If you get up close to our trees at The Firs you’ll see there are many different types of bark covering their trunks. Some are deeply textured whilst others are very smooth, some are covered in Lichen while others are hosts to Mistletoe and Ivy. Take your time and hug a tree, they are all different and are not at all just brown with green leaves!
If you sit quietly in our woodland, orchard or any of our open spaces you may be lucky enough to see ants marching in a line from the ground up into the tree trunks to the branches above or ladybugs basking in the sunshine whilst looking for aphids. It’s a natural metropolis ready to be investigated by all ages.
Our Orchard Project
We started on an exciting mission in 2018 to discover the varieties of apples and pears that are growing successfully in our orchard.
All the trees have been plotted on an orchard map and compared to an original planting plan from 2000, many of these trees were replaced and so the mystery began.

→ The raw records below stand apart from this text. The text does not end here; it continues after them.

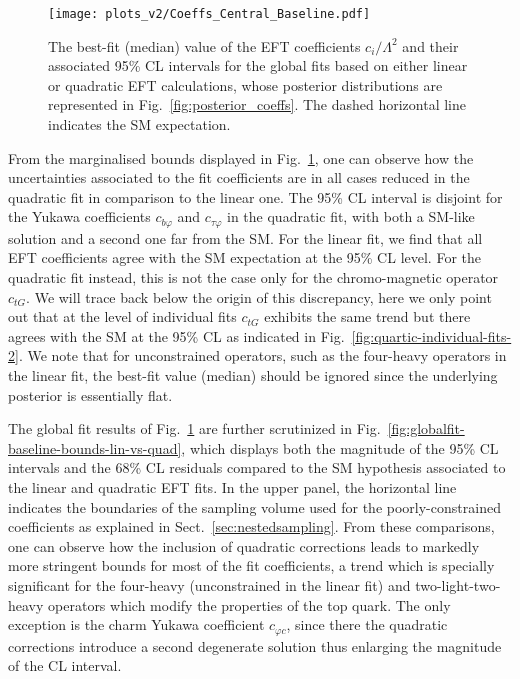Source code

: 

\begin{figure}[t]
  \begin{center}
    \texttt{[image: plots\_v2/Coeffs\_Central\_Baseline.pdf]}
    \vspace{-0.1cm}
    \caption{\small The best-fit (median) value of the EFT coefficients $c_i/\Lambda^2$
      and their associated 95\% CL intervals for the  global fits
      based on either linear or quadratic EFT calculations,
      whose posterior distributions are represented in
      Fig.~\ref{fig:posterior_coeffs}.
      The dashed horizontal line indicates the SM expectation.
     \label{fig:globalfit-baseline-coeffsabs-lin-vs-quad} }
  \end{center}
\end{figure}

From the marginalised bounds displayed in Fig.~\ref{fig:globalfit-baseline-coeffsabs-lin-vs-quad},
one can observe how the uncertainties associated to the fit coefficients are in all cases
reduced in the quadratic fit in comparison to the linear one.
%
The 95\% CL interval is disjoint for the Yukawa coefficients $c_{b\varphi}$
and $c_{\tau\varphi}$ in the quadratic fit,
with both a SM-like solution and a second one far from the SM.
%
For the linear fit, we find that all EFT coefficients agree with the SM expectation
at the 95\% CL level.
%
For the quadratic fit instead, this is not the case only for
the chromo-magnetic operator $c_{tG}$.
%
We will trace back below the origin of this discrepancy,
here we only point out that at the level of individual fits
$c_{tG}$ exhibits the same trend but there
agrees with the SM at the  95\% CL
as indicated in Fig.~\ref{fig:quartic-individual-fits-2}.
%
{  We note that for unconstrained operators, such as the four-heavy operators
  in the linear fit, the best-fit value (median) should be ignored since
the underlying posterior is essentially flat.}

The global fit results of Fig.~\ref{fig:globalfit-baseline-coeffsabs-lin-vs-quad}
are further scrutinized in Fig.~\ref{fig:globalfit-baseline-bounds-lin-vs-quad},
which displays both the magnitude of the 95\% CL intervals 
   and the 68\% CL residuals compared to the SM hypothesis
   associated to the linear and quadratic EFT fits.
   In the upper panel,
      the horizontal line indicates the boundaries of the sampling volume
      used for the poorly-constrained coefficients
as explained in Sect.~\ref{sec:nestedsampling}.
%
From these comparisons, one can observe how the inclusion of quadratic corrections
leads to markedly more stringent bounds for most of the fit coefficients,
a trend which is specially significant for the four-heavy (unconstrained
in the linear fit) and two-light-two-heavy operators which modify the properties
of the top quark.
%
The only exception is the charm Yukawa coefficient $c_{\varphi c}$, since there the quadratic
corrections introduce a second degenerate solution thus enlarging the magnitude
of the CL interval.

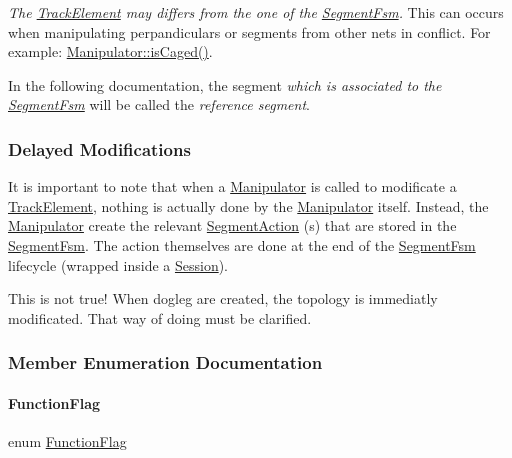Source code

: {\itshape The \mbox{\hyperlink{classKite_1_1TrackElement}{Track\+Element}} may differs from the one of the \mbox{\hyperlink{classKite_1_1SegmentFsm}{Segment\+Fsm}}.} This can occurs when manipulating perpandiculars or segments from other nets in conflict. For example\+: \mbox{\hyperlink{classKite_1_1Manipulator_a722e514efb92d4a05e4f4d9e1fe7f94b}{Manipulator\+::is\+Caged()}}.

In the following documentation, the segment {\itshape which is associated to the \mbox{\hyperlink{classKite_1_1SegmentFsm}{Segment\+Fsm}}} will be called the {\itshape reference segment}.\hypertarget{classKite_1_1Manipulator_secManipDelayed}{}\subsubsection{Delayed Modifications}\label{classKite_1_1Manipulator_secManipDelayed}
It is important to note that when a \mbox{\hyperlink{classKite_1_1Manipulator}{Manipulator}} is called to modificate a \mbox{\hyperlink{classKite_1_1TrackElement}{Track\+Element}}, nothing is actually done by the \mbox{\hyperlink{classKite_1_1Manipulator}{Manipulator}} itself. Instead, the \mbox{\hyperlink{classKite_1_1Manipulator}{Manipulator}} create the relevant \mbox{\hyperlink{classKite_1_1SegmentAction}{Segment\+Action}} (s) that are stored in the \mbox{\hyperlink{classKite_1_1SegmentFsm}{Segment\+Fsm}}. The action themselves are done at the end of the \mbox{\hyperlink{classKite_1_1SegmentFsm}{Segment\+Fsm}} lifecycle (wrapped inside a \mbox{\hyperlink{classKite_1_1Session}{Session}}).

This is not true! When dogleg are created, the topology is immediatly modificated. That way of doing must be clarified. 

\subsubsection{Member Enumeration Documentation}
\mbox{\label{classKite_1_1Manipulator_a2af2ad6b6441614038caf59d04b3b217}} 
\paragraph{\texorpdfstring{Function\+Flag}{FunctionFlag}}
{\footnotesize\ttfamily enum \mbox{\hyperlink{classKite_1_1Manipulator_a2af2ad6b6441614038caf59d04b3b217}{Function\+Flag}}}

The habit/growth of the tree, the appearance of the leaves, the shape of the fruit these could be round, conical or oblong, the fruit buds and the blossom plus flowering time were all factors that we used to aid identification.
To date, we have worked with local experts who were able to advise on local varieties -
Karen Humphries from the ‘Three counties traditional orchard project’ and her orchard champions including Wade Muggleton the Senior Greenspace Officer in Worcs, were all able to share their expertise and guidance to enable us to accurately name over 40 of the trees.
We’ve created name labels for these trees and all visitors can now share in our path of discovery – please take a walk around our orchard and look at the shape of each tree, leaf, blossom and apple then learn a new name. Some are rare varieties, some discovered and named many years ago, but all are interesting.
There are also a few un-named, so any budding tree detectives are welcome to come and join our orchard team, just pop along.